Info - How to setup Chart

import pandas as pd
from ipyvizzu import Chart, Data, Config

df = pd.read_csv(
    "https://ipyvizzu.vizzuhq.com/0.17/assets/data/music_data.csv"
)
data = Data()
data.add_df(df)

chart = Chart()

chart.animate(data)

chart.animate(Config({"channels": {"y": {"set": ["Popularity"]}}}))

chart.animate(Config({"channels": {"x": {"set": ["Genres"]}}}))

Next to the default logic of sum, there are a handful of other aggregation logics that are available in ipyvizzu: min, max, mean, count and distinct. Let's go through them to see how they work.

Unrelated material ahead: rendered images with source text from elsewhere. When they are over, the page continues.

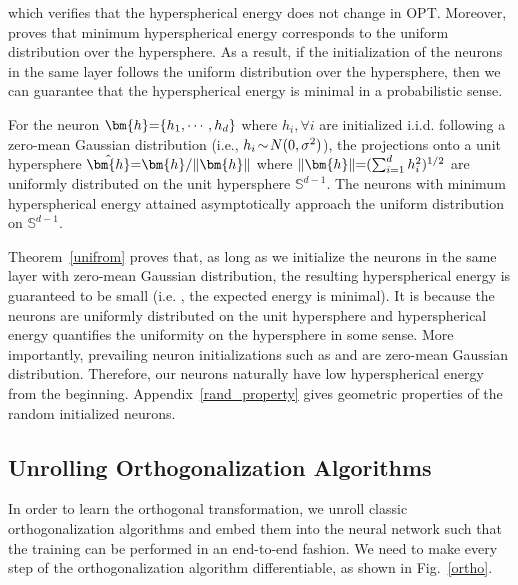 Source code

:  which verifies that the hyperspherical energy does not change in OPT. Moreover, \cite{liu2018learning} proves that minimum hyperspherical energy corresponds to the uniform distribution over the hypersphere. As a result, if the initialization of the neurons in the same layer follows the uniform distribution over the hypersphere, then we can guarantee that the hyperspherical energy is minimal in a probabilistic sense.

\begin{theorem}\label{unifrom}
For the neuron $\thickmuskip=0mu \medmuskip=0mu \bm{h}=\{h_1,\cdots,h_d\}$ where $h_i,\forall i$ are initialized i.i.d. following a zero-mean Gaussian distribution (i.e., $\thickmuskip=2mu \medmuskip=2mu h_i \sim N(0,\sigma^2)$), the projections onto a unit hypersphere $\thickmuskip=0mu \medmuskip=0mu \hat{\bm{h}}=\bm{h}/\|\bm{h}\|$ where $\thickmuskip=0mu \medmuskip=0mu \|\bm{h}\|=(\sum_{i=1}^d h_i^2)^{1/2}$ are uniformly distributed on the unit hypersphere $\mathbb{S}^{d-1}$. The neurons with minimum hyperspherical energy attained asymptotically approach the uniform distribution on $\mathbb{S}^{d-1}$.
\end{theorem}

Theorem~\ref{unifrom} proves that, as long as we initialize the neurons in the same layer with zero-mean Gaussian distribution, the resulting hyperspherical energy is guaranteed to be small (i.e. , the expected energy is minimal). It is because the neurons are uniformly distributed on the unit hypersphere and hyperspherical energy quantifies the uniformity on the hypersphere in some sense. More importantly, prevailing neuron initializations such as \cite{glorot2010understanding} and \cite{he2015delving} are zero-mean Gaussian distribution. Therefore, our neurons naturally have low hyperspherical energy from the beginning. Appendix~\ref{rand_property} gives geometric properties of the random initialized neurons.

\subsection{Unrolling Orthogonalization Algorithms}

In order to learn the orthogonal transformation, we unroll classic orthogonalization algorithms and embed them into the neural network such that the training can be performed in an end-to-end fashion. We need to make every step of the orthogonalization algorithm differentiable, as shown in Fig.~\ref{ortho}.

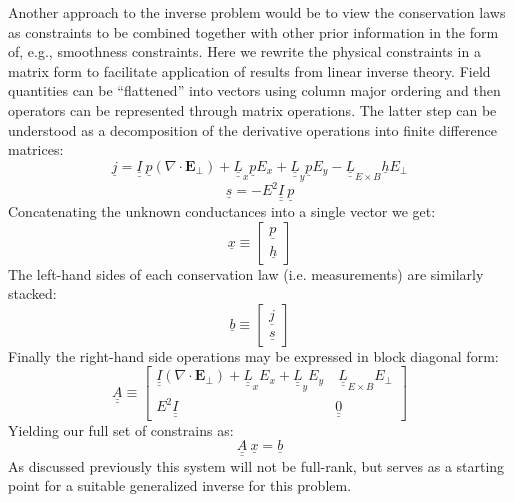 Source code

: \documentclass[11pt,letterpaper]{article}
\begin{document}
Another approach to the inverse problem would be to view the conservation laws as constraints to be combined together with other prior information in the form of, e.g., smoothness constraints.  Here we rewrite the physical constraints in a matrix form to facilitate application of results from linear inverse theory.  Field quantities can be ``flattened'' into vectors using column major ordering and then operators can be represented through matrix operations.  The latter step can be understood as a decomposition of the derivative operations into finite difference matrices:
\begin{equation}
\underline{j} = \underline{\underline{I}} ~ \underline{p} \left( \nabla \cdot \mathbf{E}_\perp \right) + \underline{\underline{L}}_x \underline{p} E_x + \underline{\underline{L}}_y \underline{p} E_y - \underline{\underline{L}}_{E \times B} \underline{h} E_\perp
\end{equation}
\begin{equation}
\underline{s} = - E^2 \underline{\underline{I}} ~ \underline{p}
\end{equation}
Concatenating the unknown conductances into a single vector we get:
\begin{equation}
\underline{x} \equiv \left[ \begin{array}{c} \underline{p} \\ \underline{h} \end{array} \right]
\end{equation}
The left-hand sides of each conservation law (i.e. measurements) are similarly stacked:
\begin{equation}
\underline{b} \equiv \left[ \begin{array}{c} \underline{j} \\ \underline{s} \end{array} \right]
\end{equation}
Finally the right-hand side operations may be expressed in block diagonal form:
\begin{equation}
\underline{\underline{A}} \equiv \left[ \begin{array}{cc} \underline{\underline{I}}  \left( \nabla \cdot \mathbf{E}_\perp \right) +  \underline{\underline{L}}_x  E_x + \underline{\underline{L}}_y E_y  & ~ \underline{\underline{L}}_{E \times B} E_\perp \\ E^2 \underline{\underline{I}} & \underline{\underline{0}} \end{array} \right]
\end{equation}
Yielding our full set of constrains as:
\begin{equation}
\underline{\underline{A}} ~ \underline{x} = \underline{b}
\end{equation}
As discussed previously this system will not be full-rank, but serves as a starting point for a suitable generalized inverse for this problem.  
\end{document}
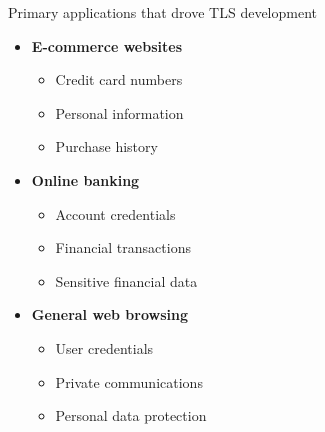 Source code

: \documentclass[aspectratio=169, lualatex, handout]{beamer}
\begin{document}
\begin{frame}{Primary applications that drove TLS development}
	\begin{itemize}
		\item \textbf{E-commerce websites}
		      \begin{itemize}
			      \item Credit card numbers
			      \item Personal information
			      \item Purchase history
		      \end{itemize}
		\item \textbf{Online banking}
		      \begin{itemize}
			      \item Account credentials
			      \item Financial transactions
			      \item Sensitive financial data
		      \end{itemize}
		\item \textbf{General web browsing}
		      \begin{itemize}
			      \item User credentials
			      \item Private communications
			      \item Personal data protection
		      \end{itemize}
	\end{itemize}
\end{frame}
\end{document}
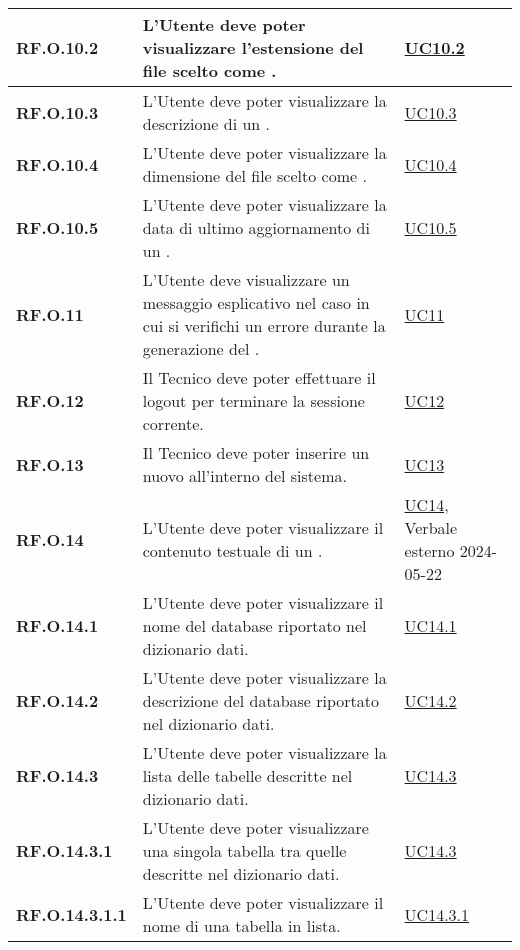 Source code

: \begin{adjustwidth}{-0.5cm}{-0.5cm}
\begin{longtable}{|P{3cm}|P{6,5cm}|>{\arraybackslash}P{4cm}|}
    \hline
    \textbf{RF.O.10.2} & L'Utente deve poter visualizzare l'estensione del file scelto come . & \hyperref[UC10point2]{UC10.2}\\
    \hline
    \textbf{RF.O.10.3} & L'Utente deve poter visualizzare la descrizione di un . & \hyperref[UC10point3]{UC10.3}\\
    \hline
    \textbf{RF.O.10.4} & L'Utente deve poter visualizzare la dimensione del file scelto come . & \hyperref[UC10point4]{UC10.4}\\
    \hline
    \textbf{RF.O.10.5} & L'Utente deve poter visualizzare la data di ultimo aggiornamento di un . & \hyperref[UC10point5]{UC10.5}\\
    \hline
    \textbf{RF.O.11} & L'Utente deve visualizzare un messaggio esplicativo nel caso in cui si verifichi un errore durante la generazione del . & \hyperref[UC11]{UC11}\\
    \hline
    \textbf{RF.O.12} & Il Tecnico deve poter effettuare il logout per terminare la sessione corrente. & \hyperref[UC12]{UC12}\\
    \hline
    \textbf{RF.O.13} & Il Tecnico deve poter inserire un nuovo  all'interno del sistema. & \hyperref[UC13]{UC13}\\
    \hline
    \textbf{RF.O.14} & L'Utente deve poter visualizzare il contenuto testuale di un . & \hyperref[UC14]{UC14}, Verbale esterno 2024-05-22\\
    \hline
    \textbf{RF.O.14.1} & L'Utente deve poter visualizzare il nome del database riportato nel dizionario dati. & \hyperref[UC14point1]{UC14.1}\\
    \hline
    \textbf{RF.O.14.2} & L'Utente deve poter visualizzare la descrizione del database riportato nel dizionario dati. & \hyperref[UC14point2]{UC14.2}\\
    \hline
    \textbf{RF.O.14.3} & L'Utente deve poter visualizzare la lista delle tabelle descritte nel dizionario dati. & \hyperref[UC14point3]{UC14.3}\\
    \hline
    \textbf{RF.O.14.3.1} & L'Utente deve poter visualizzare una singola tabella tra quelle descritte nel dizionario dati. & \hyperref[UC14point3]{UC14.3}\\
    \hline
    \textbf{RF.O.14.3.1.1} & L'Utente deve poter visualizzare il nome di una tabella in lista. & \hyperref[UC14point3point1]{UC14.3.1}\\

\end{longtable}
\end{adjustwidth}
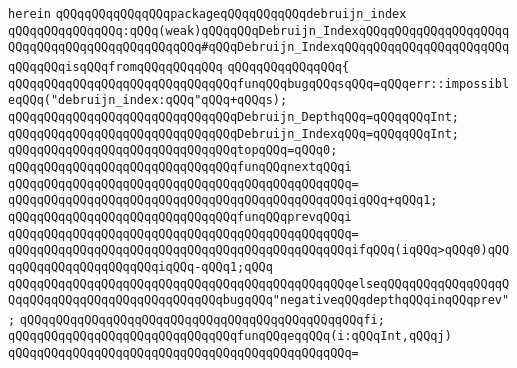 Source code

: \verb|herein|\newline
\newline
\verb|qQQqqQQqqQQqqQQqpackageqQQqqQQqqQQqdebruijn_index|\newline
\verb|qQQqqQQqqQQqqQQq:qQQq(weak)qQQqqQQqDebruijn_IndexqQQqqQQqqQQqqQQqqQQqqQQqqQQqqQQqqQQqqQQqqQQqqQQq#qQQqDebruijn_IndexqQQqqQQqqQQqqQQqqQQqqQQqqQQqqQQqisqQQqfromqQQqqQQqqQQq|\newline
\verb|qQQqqQQqqQQqqQQq{|\newline
\newline
\verb|qQQqqQQqqQQqqQQqqQQqqQQqqQQqqQQqfunqQQqbugqQQqsqQQq=qQQqerr::impossibleqQQq("debruijn_index:qQQq"qQQq+qQQqs);|\newline
\newline
\verb|qQQqqQQqqQQqqQQqqQQqqQQqqQQqqQQqDebruijn_DepthqQQq=qQQqqQQqInt;|\newline
\verb|qQQqqQQqqQQqqQQqqQQqqQQqqQQqqQQqDebruijn_IndexqQQq=qQQqqQQqInt;|\newline
\newline
\verb|qQQqqQQqqQQqqQQqqQQqqQQqqQQqqQQqtopqQQq=qQQq0;|\newline
\newline
\verb|qQQqqQQqqQQqqQQqqQQqqQQqqQQqqQQqfunqQQqnextqQQqi|\newline
\verb|qQQqqQQqqQQqqQQqqQQqqQQqqQQqqQQqqQQqqQQqqQQqqQQq=|\newline
\verb|qQQqqQQqqQQqqQQqqQQqqQQqqQQqqQQqqQQqqQQqqQQqqQQqiqQQq+qQQq1;|\newline
\newline
\verb|qQQqqQQqqQQqqQQqqQQqqQQqqQQqqQQqfunqQQqprevqQQqi|\newline
\verb|qQQqqQQqqQQqqQQqqQQqqQQqqQQqqQQqqQQqqQQqqQQqqQQq=|\newline
\verb|qQQqqQQqqQQqqQQqqQQqqQQqqQQqqQQqqQQqqQQqqQQqqQQqifqQQq(iqQQq>qQQq0)qQQqqQQqqQQqqQQqqQQqqQQqiqQQq-qQQq1;qQQq|\newline
\verb|qQQqqQQqqQQqqQQqqQQqqQQqqQQqqQQqqQQqqQQqqQQqqQQqelseqQQqqQQqqQQqqQQqqQQqqQQqqQQqqQQqqQQqqQQqqQQqqQQqbugqQQq"negativeqQQqdepthqQQqinqQQqprev";|\newline
\verb|qQQqqQQqqQQqqQQqqQQqqQQqqQQqqQQqqQQqqQQqqQQqqQQqfi;|\newline
\newline
\verb|qQQqqQQqqQQqqQQqqQQqqQQqqQQqqQQqfunqQQqeqqQQq(i:qQQqInt,qQQqj)|\newline
\verb|qQQqqQQqqQQqqQQqqQQqqQQqqQQqqQQqqQQqqQQqqQQqqQQq=|\newline
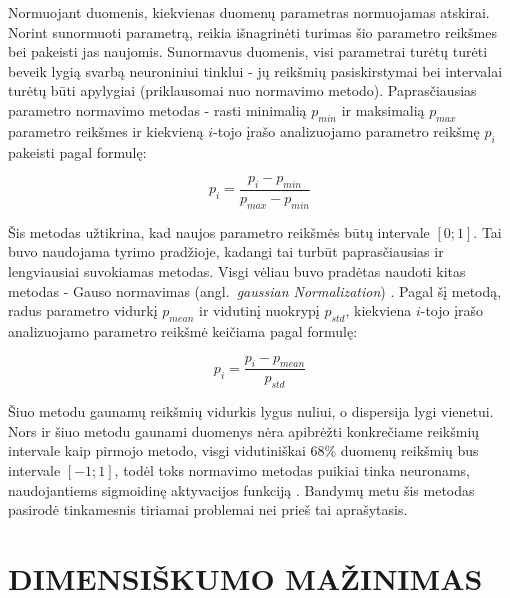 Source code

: \documentclass{VUMIFPSbakalaurinis}
\begin{document}
Normuojant duomenis, kiekvienas duomenų parametras normuojamas atskirai.
Norint sunormuoti parametrą, reikia išnagrinėti turimas šio parametro reikšmes bei pakeisti jas naujomis.
Sunormavus duomenis, visi parametrai turėtų turėti beveik lygią svarbą neuroniniui tinklui - jų reikšmių pasiskirstymai bei intervalai turėtų būti apylygiai (priklausomai nuo normavimo metodo).
Paprasčiausias parametro normavimo metodas - rasti minimalią $p_{min}$ ir maksimalią $p_{max}$ parametro reikšmes ir kiekvieną $i$-tojo įrašo analizuojamo parametro reikšmę $p_i$ pakeisti pagal formulę:

\begin{equation}
p_i = \frac{p_i - p_{min}}{p_{max} - p_{min}}
\end{equation}

Šis metodas užtikrina, kad naujos parametro reikšmės būtų intervale $[0; 1]$.
Tai buvo naudojama tyrimo pradžioje, kadangi tai turbūt paprasčiausias ir lengviausiai suvokiamas metodas.
Visgi vėliau buvo pradėtas naudoti kitas metodas - Gauso normavimas (angl.~\textit{gaussian Normalization}) \cite[817~psl.]{gaussian}.
Pagal šį metodą, radus parametro vidurkį $p_{mean}$ ir vidutinį nuokrypį $p_{std}$, kiekviena $i$-tojo įrašo analizuojamo parametro reikšmė keičiama pagal formulę:

\begin{equation}
p_i = \frac{p_i - p_{mean}}{p_{std}}
\end{equation}

Šiuo metodu gaunamų reikšmių vidurkis lygus nuliui, o dispersija lygi vienetui.
Nors ir šiuo metodu gaunami duomenys nėra apibrėžti konkrečiame reikšmių intervale kaip pirmojo metodo, visgi vidutiniškai 68\% duomenų reikšmių bus intervale $[-1; 1]$, todėl toks normavimo metodas puikiai tinka neuronams, naudojantiems sigmoidinę aktyvacijos funkciją \cite[817~psl.]{gaussian}.
Bandymų metu šis metodas pasirodė tinkamesnis tiriamai problemai nei prieš tai aprašytasis.



\clearpage
\section{DIMENSIŠKUMO MAŽINIMAS}
\end{document}
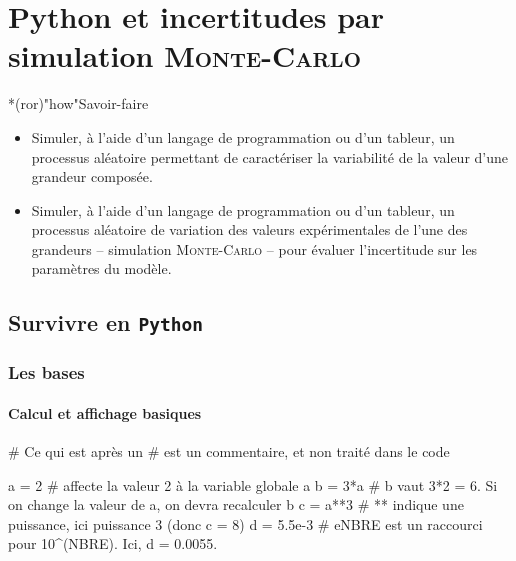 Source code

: \documentclass[a4paper, 12pt, garamond]{book}
\begin{document}
\setcounter{chapter}{5}

\chapter{Python et incertitudes par simulation \textsc{Monte-Carlo}}

\vfill

\begin{prgm}
	\begin{tcb}*(ror)"how"{Savoir-faire}
		\begin{itemize}[label=$\diamond$, leftmargin=10pt]
			\item Simuler, à l’aide d’un langage de programmation ou d’un tableur, un
			      processus aléatoire permettant de caractériser la variabilité de la
			      valeur d’une grandeur composée.
			\item Simuler, à l’aide d’un langage de programmation ou d’un tableur, un
			      processus aléatoire de variation des valeurs expérimentales de l’une des
			      grandeurs – simulation \textsc{Monte-Carlo} – pour évaluer l’incertitude
			      sur les paramètres du modèle.
		\end{itemize}
	\end{tcb}
\end{prgm}

\vfill
\minitoc
\vfill

\newpage

\section{Survivre en \texttt{Python}}
\subsection{Les bases}
\subsubsection{Calcul et affichage basiques}
\begin{python}
# Ce qui est après un # est un commentaire, et non traité dans le code

a = 2       # affecte la valeur 2 à la variable globale a
b = 3*a     # b vaut 3*2 = 6. Si on change la valeur de a, on devra recalculer b
c = a**3    # ** indique une puissance, ici puissance 3 (donc c = 8)
d = 5.5e-3  # eNBRE est un raccourci pour 10^(NBRE). Ici, d = 0.0055.
\end{python}
\end{document}
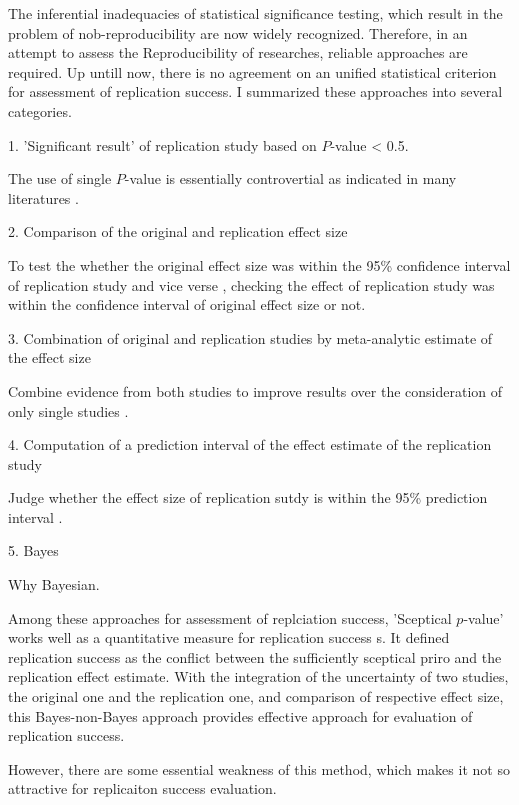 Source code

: \documentclass[11pt,a4paper,twoside]{book}\usepackage[]{graphicx}\usepackage[]{color}
\begin{document}
The inferential inadequacies of statistical significance testing, which result in the problem of nob-reproducibility are now widely recognized. Therefore, in an attempt to assess the Reproducibility of researches, reliable approaches are required. Up untill now, there is no agreement on an unified statistical criterion for assessment of replication success. I summarized these approaches into several categories.

1. 'Significant result' of replication study based on $P$-value < 0.5.

The use of single $P$-value is essentially controvertial as indicated in many literatures \citep{benjamin2018redefine, amrhein2018remove}. 
   
2. Comparison of the original and replication effect size

To test the whether the original effect size was within the 95\% confidence interval of replication study \citep{} and vice verse , checking the effect of replication study was within the confidence interval of original effect size or not\citep{patil2016should, opensicence }.

3. Combination of original and replication studies by meta-analytic estimate of the effect size

Combine evidence from both studies to improve results over the consideration of only single studies \citep{braver2014continuously}.

4. Computation of a prediction interval of the effect estimate of the replication study

Judge whether the effect size of replication sutdy is within the 95\% prediction interval \citep{patil2016should}.

5. Bayes 

Why Bayesian.


Among these approaches for assessment of replciation success, 'Sceptical $p$-value' works well as a quantitative measure for replication success s\citep{held2018new}. It defined replication success as the conflict between the sufficiently sceptical priro and the replication effect estimate. With the integration of the uncertainty of two studies, the original one and the replication one, and comparison of respective effect size, this Bayes-non-Bayes approach provides effective approach for evaluation of replication success.

However, there are some essential weakness of this method, which makes it not so attractive for replicaiton success evaluation.
\end{document}
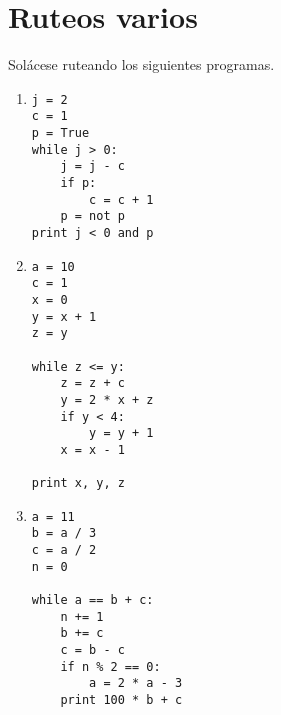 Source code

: \section{Ruteos varios}

Solácese ruteando los siguientes programas.

\begin{enumerate}
\item
\begin{lstlisting}
j = 2
c = 1
p = True
while j > 0:
    j = j - c
    if p:
        c = c + 1
    p = not p
print j < 0 and p
\end{lstlisting}

\item
\begin{lstlisting}
a = 10
c = 1
x = 0
y = x + 1
z = y

while z <= y:
    z = z + c
    y = 2 * x + z
    if y < 4:
        y = y + 1
    x = x - 1

print x, y, z
\end{lstlisting}

\item
\begin{lstlisting}
a = 11
b = a / 3
c = a / 2
n = 0

while a == b + c:
    n += 1
    b += c
    c = b - c
    if n % 2 == 0:
        a = 2 * a - 3
    print 100 * b + c
\end{lstlisting}

\end{enumerate}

Minimum value: the height of the bars show the minimum value in the Popularity measure in each of the Genres.

chart.animate(
    Config({
        "channels": {
            "y": {
                "set": ["min(Popularity)"]
            }
        }
    })
)

Maximum value: the height of the bars show the maximum value in the Popularity measure in each of the Genres.

chart.animate(
    Config({
        "channels": {
            "y": {
                "set": ["max(Popularity)"]
            }
        }
    })
)

Mean value: the height of the bars show the mean value of the Popularity measure in each of the Genres.

chart.animate(
    Config({
        "channels": {
            "y": {
                "set": ["mean(Popularity)"]
            }
        }
    })
)

Count: the height of the bars show the number of items (rows if you will) in each of the Genres.

chart.animate(
    Config({
        "channels": {
            "y": {
                "set": ["count()"]
            }
        }
    })
)

Distinct: the height of the bars show the number of distinct categories of Kinds in each of the Genres.

Note

Distinct aggregation logic relates to dimensions like Genres and not to measures like Popularity.

chart.animate(
    Config({
        "channels": {
            "y": {
                "set": ["distinct(Kinds)"]
            }
        }
    })
)

Sum: this is how you can get back to the default aggregation logic of ipyvizzu that sums the Popularity values in each of the Genres.

chart.animate(
        Config({
            "channels": {
                "y": {
                    "set": ["sum(Popularity)"]
                }
            }
        })